Filter the entries below, keeping only lines with "options".

[Entries taken from a collection]
==*==

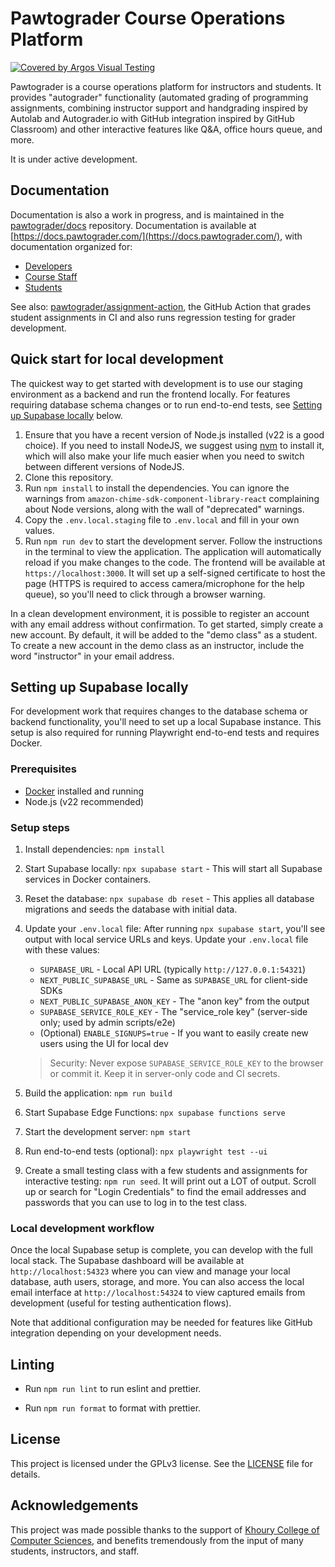# Pawtograder Course Operations Platform

[![Covered by Argos Visual Testing](https://argos-ci.com/badge.svg)](https://app.argos-ci.com/pawtograder/platform/reference?utm_source=pawtograder&utm_campaign=oss)

Pawtograder is a course operations platform for instructors and students. It provides "autograder" functionality (automated grading of programming assignments, combining instructor support and handgrading inspired by Autolab and Autograder.io with GitHub integration inspired by GitHub Classroom) and other interactive features like Q&A, office hours queue, and more.

It is under active development.

## Documentation

Documentation is also a work in progress, and is maintained in the [pawtograder/docs](https://github.com/pawtograder/docs) repository. Documentation is available at [https://docs.pawtograder.com/](https://docs.pawtograder.com/), with documentation organized for:

- [Developers](https://docs.pawtograder.com/developers/intro/)
- [Course Staff](https://docs.pawtograder.com/staff/intro/)
- [Students](https://docs.pawtograder.com/students/intro/)

See also: [pawtograder/assignment-action](https://github.com/pawtograder/assignment-action), the GitHub Action that grades student assignments in CI and also runs regression testing for grader development.

## Quick start for local development

The quickest way to get started with development is to use our staging environment as a backend and run the frontend locally. For features requiring database schema changes or to run end-to-end tests, see [Setting up Supabase locally](#setting-up-supabase-locally) below.

1. Ensure that you have a recent version of Node.js installed (v22 is a good choice). If you need to install NodeJS, we suggest using [nvm](https://github.com/nvm-sh/nvm) to install it, which will also make your life much easier when you need to switch between different versions of NodeJS.
2. Clone this repository.
3. Run `npm install` to install the dependencies. You can ignore the warnings from `amazon-chime-sdk-component-library-react` complaining about Node versions, along with the wall of "deprecated" warnings.
4. Copy the `.env.local.staging` file to `.env.local` and fill in your own values.
5. Run `npm run dev` to start the development server. Follow the instructions in the terminal to view the application. The application will automatically reload if you make changes to the code. The frontend will be available at `https://localhost:3000`. It will set up a self-signed certificate to host the page (HTTPS is required to access camera/microphone for the help queue), so you'll need to click through a browser warning.

In a clean development environment, it is possible to register an account with any email address without confirmation. To get started, simply create a new account. By default, it will be added to the "demo class" as a student. To create a new account in the demo class as an instructor, include the word "instructor" in your email address.

## Setting up Supabase locally

For development work that requires changes to the database schema or backend functionality, you'll need to set up a local Supabase instance. This setup is also required for running Playwright end-to-end tests and requires Docker.

### Prerequisites

- [Docker](https://docs.docker.com/get-docker/) installed and running
- Node.js (v22 recommended)

### Setup steps

1. Install dependencies: `npm install`
2. Start Supabase locally: `npx supabase start` - This will start all Supabase services in Docker containers.
3. Reset the database: `npx supabase db reset` - This applies all database migrations and seeds the database with initial data.
4. Update your `.env.local` file: After running `npx supabase start`, you'll see output with local service URLs and keys. Update your `.env.local` file with these values:

   - `SUPABASE_URL` - Local API URL (typically `http://127.0.0.1:54321`)
   - `NEXT_PUBLIC_SUPABASE_URL` - Same as `SUPABASE_URL` for client-side SDKs
   - `NEXT_PUBLIC_SUPABASE_ANON_KEY` - The "anon key" from the output
   - `SUPABASE_SERVICE_ROLE_KEY` - The "service_role key" (server-side only; used by admin scripts/e2e)
   - (Optional) `ENABLE_SIGNUPS=true` - If you want to easily create new users using the UI for local dev

   > Security: Never expose `SUPABASE_SERVICE_ROLE_KEY` to the browser or commit it. Keep it in server-only code and CI secrets.

5. Build the application: `npm run build`
6. Start Supabase Edge Functions: `npx supabase functions serve`
7. Start the development server: `npm start`
8. Run end-to-end tests (optional): `npx playwright test --ui`
9. Create a small testing class with a few students and assignments for interactive testing: `npm run seed`. It will print out a LOT of output. Scroll up or search for "Login Credentials" to find the email addresses and passwords that you can use to log in to the test class.

### Local development workflow

Once the local Supabase setup is complete, you can develop with the full local stack. The Supabase dashboard will be available at `http://localhost:54323` where you can view and manage your local database, auth users, storage, and more. You can also access the local email interface at `http://localhost:54324` to view captured emails from development (useful for testing authentication flows).

Note that additional configuration may be needed for features like GitHub integration depending on your development needs.

## Linting

- Run `npm run lint` to run eslint and prettier.

- Run `npm run format` to format with prettier.

## License

This project is licensed under the GPLv3 license. See the [LICENSE](LICENSE) file for details.

## Acknowledgements

This project was made possible thanks to the support of [Khoury College of Computer Sciences](https://www.khoury.northeastern.edu/), and benefits tremendously from the input of many students, instructors, and staff.
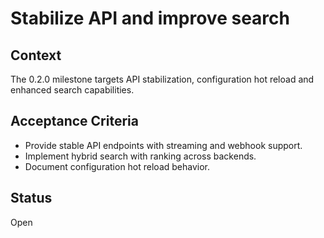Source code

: # Stabilize API and improve search

## Context
The 0.2.0 milestone targets API stabilization, configuration hot reload and
enhanced search capabilities.

## Acceptance Criteria
- Provide stable API endpoints with streaming and webhook support.
- Implement hybrid search with ranking across backends.
- Document configuration hot reload behavior.

## Status
Open
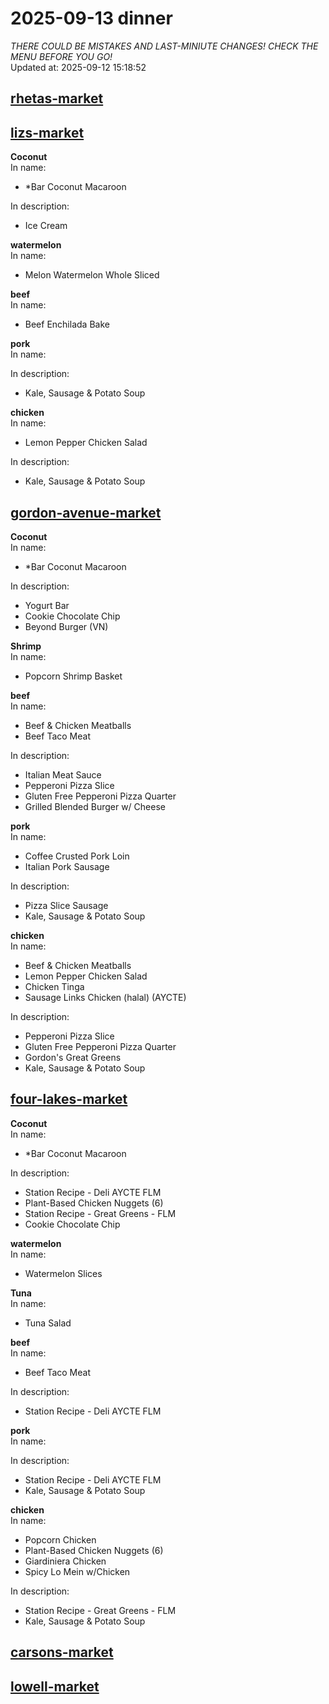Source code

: # 2025-09-13 dinner  
*THERE COULD BE MISTAKES AND LAST-MINIUTE CHANGES! CHECK THE MENU BEFORE YOU GO!*  
Updated at: 2025-09-12 15:18:52  
## [rhetas-market](https://wisc-housingdining.nutrislice.com/menu/rhetas-market/dinner/2025-09-13)  
## [lizs-market](https://wisc-housingdining.nutrislice.com/menu/lizs-market/dinner/2025-09-13)  
**Coconut**  
In name:   
 - *Bar Coconut Macaroon  
  
In description:   
 - Ice Cream  
  
**watermelon**  
In name:   
 - Melon Watermelon Whole Sliced  
  
**beef**  
In name:   
 - Beef Enchilada Bake  
  
**pork**  
In name:   
  
In description:   
 - Kale, Sausage & Potato Soup  
  
**chicken**  
In name:   
 - Lemon Pepper Chicken Salad  
  
In description:   
 - Kale, Sausage & Potato Soup  
  
## [gordon-avenue-market](https://wisc-housingdining.nutrislice.com/menu/gordon-avenue-market/dinner/2025-09-13)  
**Coconut**  
In name:   
 - *Bar Coconut Macaroon  
  
In description:   
 - Yogurt Bar  
 - Cookie Chocolate Chip  
 - Beyond Burger (VN)  
  
**Shrimp**  
In name:   
 - Popcorn Shrimp Basket  
  
**beef**  
In name:   
 - Beef & Chicken Meatballs  
 - Beef Taco Meat  
  
In description:   
 - Italian Meat Sauce  
 - Pepperoni Pizza Slice  
 - Gluten Free Pepperoni Pizza Quarter  
 - Grilled Blended Burger w/ Cheese  
  
**pork**  
In name:   
 - Coffee Crusted Pork Loin  
 - Italian Pork Sausage  
  
In description:   
 - Pizza Slice Sausage  
 - Kale, Sausage & Potato Soup  
  
**chicken**  
In name:   
 - Beef & Chicken Meatballs  
 - Lemon Pepper Chicken Salad  
 - Chicken Tinga  
 - Sausage Links Chicken (halal) (AYCTE)  
  
In description:   
 - Pepperoni Pizza Slice  
 - Gluten Free Pepperoni Pizza Quarter  
 - Gordon's Great Greens  
 - Kale, Sausage & Potato Soup  
  
## [four-lakes-market](https://wisc-housingdining.nutrislice.com/menu/four-lakes-market/dinner/2025-09-13)  
**Coconut**  
In name:   
 - *Bar Coconut Macaroon  
  
In description:   
 - Station Recipe - Deli  AYCTE FLM  
 - Plant-Based Chicken Nuggets (6)  
 - Station Recipe - Great Greens - FLM  
 - Cookie Chocolate Chip  
  
**watermelon**  
In name:   
 - Watermelon Slices  
  
**Tuna**  
In name:   
 - Tuna Salad  
  
**beef**  
In name:   
 - Beef Taco Meat  
  
In description:   
 - Station Recipe - Deli  AYCTE FLM  
  
**pork**  
In name:   
  
In description:   
 - Station Recipe - Deli  AYCTE FLM  
 - Kale, Sausage & Potato Soup  
  
**chicken**  
In name:   
 - Popcorn Chicken  
 - Plant-Based Chicken Nuggets (6)  
 - Giardiniera Chicken  
 - Spicy Lo Mein w/Chicken  
  
In description:   
 - Station Recipe - Great Greens - FLM  
 - Kale, Sausage & Potato Soup  
  
## [carsons-market](https://wisc-housingdining.nutrislice.com/menu/carsons-market/dinner/2025-09-13)  
## [lowell-market](https://wisc-housingdining.nutrislice.com/menu/lowell-market/dinner/2025-09-13)  
  
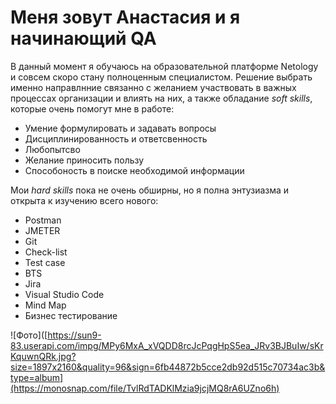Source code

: # Меня зовут Анастасия и я начинающий QA

В данный момент я обучаюсь на образовательной платформе Netology и совсем скоро стану полноценным специалистом. Решение выбрать именно направлнние связанно с желанием участвовать в важных процессах организации и влиять на них, а также обладание _soft skills_, которые очень помогут мне в работе:

- Умение формулировать и задавать вопросы
- Дисциплинированность и ответсвенность
- Любопытсво 
- Желание приносить пользу 
- Способоность в поиске необходимой информации 
   
Мои _hard skills_ пока не очень обширны, но я полна энтузиазма и открыта к изучению всего нового:

- Postman
- JMETER
- Git
- Check-list
- Test case
- BTS
- Jira
- Visual Studio Code
- Mind Map
- Бизнес тестирование

![Фото]([https://sun9-83.userapi.com/impg/MPy6MxA_xVQDD8rcJcPqgHpS5ea_JRv3BJBuIw/sKrKquwnQRk.jpg?size=1897x2160&quality=96&sign=6fb44872b5cce2db92d515c70734ac3b&type=album](https://monosnap.com/file/TvlRdTADKlMzia9jcjMQ8rA6UZno6h)
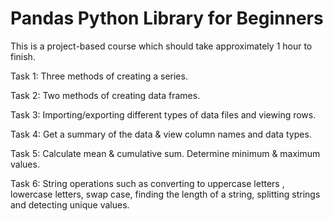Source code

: # Pandas Python Library for Beginners
This is a project-based course which should take approximately 1 hour to finish.

Task 1: Three  methods of creating a series.

Task 2: Two methods of creating data frames.

Task 3:  Importing/exporting different types of data files and viewing rows.

Task 4: Get a summary of the data & view column names and data types.

Task 5: Calculate mean & cumulative sum. Determine minimum & maximum values.

Task 6: String operations such as converting to uppercase letters , lowercase letters, swap case, finding the length of a string, splitting strings and detecting unique values.
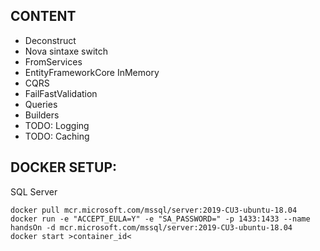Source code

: ## CONTENT
- Deconstruct
- Nova sintaxe switch
- FromServices
- EntityFrameworkCore InMemory
- CQRS
- FailFastValidation
- Queries
- Builders
- TODO: Logging
- TODO: Caching

## DOCKER SETUP:
SQL Server

    docker pull mcr.microsoft.com/mssql/server:2019-CU3-ubuntu-18.04
    docker run -e "ACCEPT_EULA=Y" -e "SA_PASSWORD=" -p 1433:1433 --name handsOn -d mcr.microsoft.com/mssql/server:2019-CU3-ubuntu-18.04
    docker start >container_id<

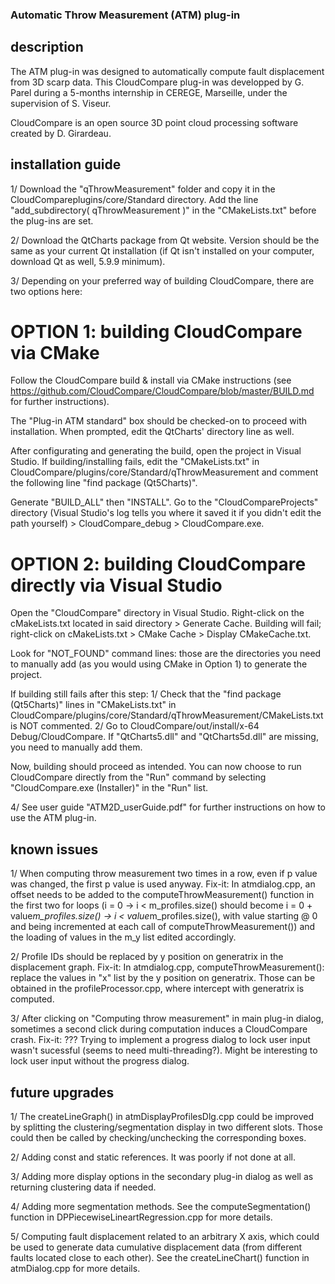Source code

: ### Automatic Throw Measurement (ATM) plug-in

## description
The ATM plug-in was designed to automatically compute fault displacement from 3D scarp data. This CloudCompare plug-in was developped by G. Parel during a 5-months internship in CEREGE, Marseille, under the supervision of S. Viseur.

CloudCompare is an open source 3D point cloud processing software created by D. Girardeau.

## installation guide
1/ Download the "qThrowMeasurement" folder and copy it in the CloudCompareplugins/core/Standard directory. Add the line "add_subdirectory( qThrowMeasurement )" in the "CMakeLists.txt" before the plug-ins are set.

2/ Download the QtCharts package from Qt website. Version should be the same as your current Qt installation (if Qt isn't installed on your computer, download Qt as well, 5.9.9 minimum).

3/ Depending on your preferred way of building CloudCompare, there are two options here:

# OPTION 1: building CloudCompare via CMake
Follow the CloudCompare build & install via CMake instructions (see https://github.com/CloudCompare/CloudCompare/blob/master/BUILD.md for further instructions). 

The "Plug-in ATM standard" box should be checked-on to proceed with installation. When prompted, edit the QtCharts' directory line as well.

After configurating and generating the build, open the project in Visual Studio. If building/installing fails, edit the "CMakeLists.txt" in CloudCompare/plugins/core/Standard/qThrowMeasurement and comment the following line "find package (Qt5Charts)". 

Generate "BUILD_ALL" then "INSTALL". Go to the "CloudCompareProjects" directory (Visual Studio's log tells you where it saved it if you didn't edit the path yourself) > CloudCompare_debug > CloudCompare.exe.

# OPTION 2: building CloudCompare directly via Visual Studio
Open the "CloudCompare" directory in Visual Studio. Right-click on the cMakeLists.txt located in said directory > Generate Cache. Building will fail; right-click on cMakeLists.txt > CMake Cache > Display CMakeCache.txt.

Look for "NOT_FOUND" command lines: those are the directories you need to manually add (as you would using CMake in Option 1) to generate the project. 

If building still fails after this step:
1/ Check that the "find package (Qt5Charts)" lines in "CMakeLists.txt" in CloudCompare/plugins/core/Standard/qThrowMeasurement/CMakeLists.txt is NOT commented.
2/ Go to CloudCompare/out/install/x-64 Debug/CloudCompare. If "QtCharts5.dll" and "QtCharts5d.dll" are missing, you need to manually add them.

Now, building should proceed as intended. You can now choose to run CloudCompare directly from the "Run" command by selecting "CloudCompare.exe (Installer)" in the "Run" list. 

4/ See user guide "ATM2D_userGuide.pdf" for further instructions on how to use the ATM plug-in.

## known issues
1/ When computing throw measurement two times in a row, even if p value was changed, the first p value is used anyway. 
Fix-it: In atmdialog.cpp, an offset needs to be added to the computeThrowMeasurement() function in the first two for loops (i = 0 -> i < m_profiles.size() should become i = 0 + value*m_profiles.size() -> i < value*m_profiles.size(), with value starting @ 0 and being incremented at each call of computeThrowMeasurement()) and the loading of values in the m_y list edited accordingly.

2/ Profile IDs should be replaced by y position on generatrix in the displacement graph.
Fix-it: In atmdialog.cpp, computeThrowMeasurement(): replace the values in "x" list by the y position on generatrix. Those can be obtained in the profileProcessor.cpp, where intercept with generatrix is computed.

3/ After clicking on "Computing throw measurement" in main plug-in dialog, sometimes a second click during computation induces a CloudCompare crash.
Fix-it: ??? Trying to implement a progress dialog to lock user input wasn't sucessful (seems to need multi-threading?). Might be interesting to lock user input without the progress dialog.

## future upgrades
1/ The createLineGraph() in atmDisplayProfilesDlg.cpp could be improved by splitting the clustering/segmentation display in two different slots. Those could then be called by checking/unchecking the corresponding boxes.

2/ Adding const and static references. It was poorly if not done at all.

3/ Adding more display options in the secondary plug-in dialog as well as returning clustering data if needed.

4/ Adding more segmentation methods. See the computeSegmentation() function in DPPiecewiseLineartRegression.cpp for more details.

5/ Computing fault displacement related to an arbitrary X axis, which could be used to generate data cumulative displacement data (from different faults located close to each other). See the createLineChart() function in atmDialog.cpp for more details.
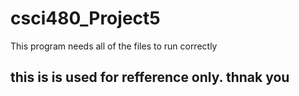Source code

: # csci480_Project5
This program needs all of the files to run correctly 

## this is is used for refference only. thnak you 
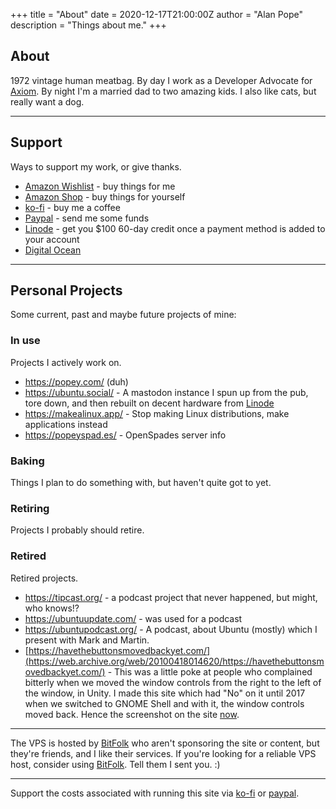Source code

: +++
title = "About"
date = 2020-12-17T21:00:00Z
author = "Alan Pope"
description = "Things about me."
+++

## About

1972 vintage human meatbag. By day I work as a Developer Advocate for [Axiom](https://www.axiom.co/). By night I'm a married dad to two amazing kids. I also like cats, but really want a dog.

---

## Support

Ways to support my work, or give thanks.

  * [Amazon Wishlist](https://popey.com/wishlist) - buy things for me 
  * [Amazon Shop](https://popey.com/shop) - buy things for yourself
  * [ko-fi](https://popey.com/ko-fi) - buy me a coffee
  * [Paypal](https://popey.com/paypal) - send me some funds
  * [Linode](https://www.linode.com/?r=49a71a9eddc09fbca846964312f36841f25e52a8) - get you $100 60-day credit once a payment method is added to your account
  * [Digital Ocean](https://m.do.co/c/f9f96ea43bd3)

---

## Personal Projects

Some current, past and maybe future projects of mine:

### In use ###

Projects I actively work on.

  * https://popey.com/ (duh)
  * https://ubuntu.social/ - A mastodon instance I spun up from the pub, tore down, and then rebuilt on decent hardware from [Linode](https://www.linode.com/?r=49a71a9eddc09fbca846964312f36841f25e52a8)
  * https://makealinux.app/ - Stop making Linux distributions, make applications instead
  * https://popeyspad.es/ - OpenSpades server info
  
### Baking ###

Things I plan to do something with, but haven't quite got to yet.

### Retiring ###

Projects I probably should retire.

### Retired ###

Retired projects.

  * https://tipcast.org/ - a podcast project that never happened, but might, who knows!?
  * https://ubuntuupdate.com/ - was used for a podcast
  * https://ubuntupodcast.org/ - A podcast, about Ubuntu (mostly) which I present with Mark and Martin. 
  * [https://havethebuttonsmovedbackyet.com/](https://web.archive.org/web/20100418014620/https://havethebuttonsmovedbackyet.com/) - This was a little poke at people who complained bitterly when we moved the window controls from the right to the left of the window, in Unity. I made this site which had "No" on it until 2017 when we switched to GNOME Shell and with it, the window controls moved back. Hence the screenshot on the site [now](https://web.archive.org/web/20180420201033/https://havethebuttonsmovedbackyet.com/).


---


The VPS is hosted by [BitFolk](https://bitfolk.com/) who aren't sponsoring the site or content, but they're friends, and I like their services. If you're looking for a reliable VPS host, consider using [BitFolk](https://bitfolk.com/). Tell them I sent you. :)

---
Support the costs associated with running this site via [ko-fi](http://ko-fi.com/popeydc) or [paypal](https://www.paypal.me/popey/5).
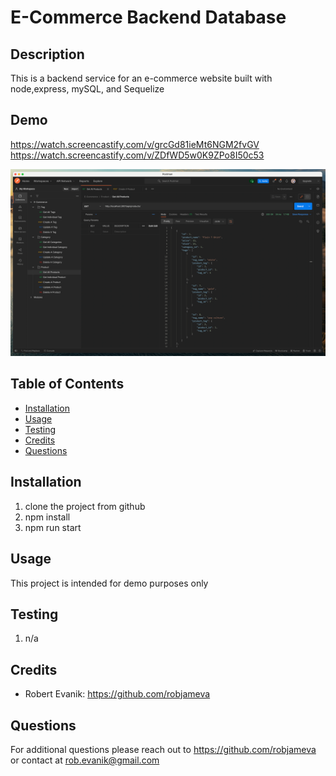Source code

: # E-Commerce Backend Database

## Description 

This is a backend service for an e-commerce website built with node,express, mySQL, and Sequelize

## Demo
https://watch.screencastify.com/v/grcGd81ieMt6NGM2fvGV
https://watch.screencastify.com/v/ZDfWD5w0K9ZPo8I50c53

![home page screenshot](img/screen_shot.png?raw=true)

## Table of Contents 

* [Installation](#installation)
* [Usage](#usage)
* [Testing](#testing)
* [Credits](#credits)
* [Questions](#Questions)


## Installation

1. clone the project from github
1. npm install
1. npm run start


## Usage 

This project is intended for demo purposes only


## Testing
1. n/a


## Credits

* Robert Evanik: https://github.com/robjameva


## Questions

For additional questions please reach out to  https://github.com/robjameva or contact at rob.evanik@gmail.com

==*==

*ANSWER TO THIS TASK*:
3/ Depending on your preferred way of building CloudCompare, there are two options here:
3/ Adding more display options in the secondary plug-in dialog as well as returning clustering data if needed.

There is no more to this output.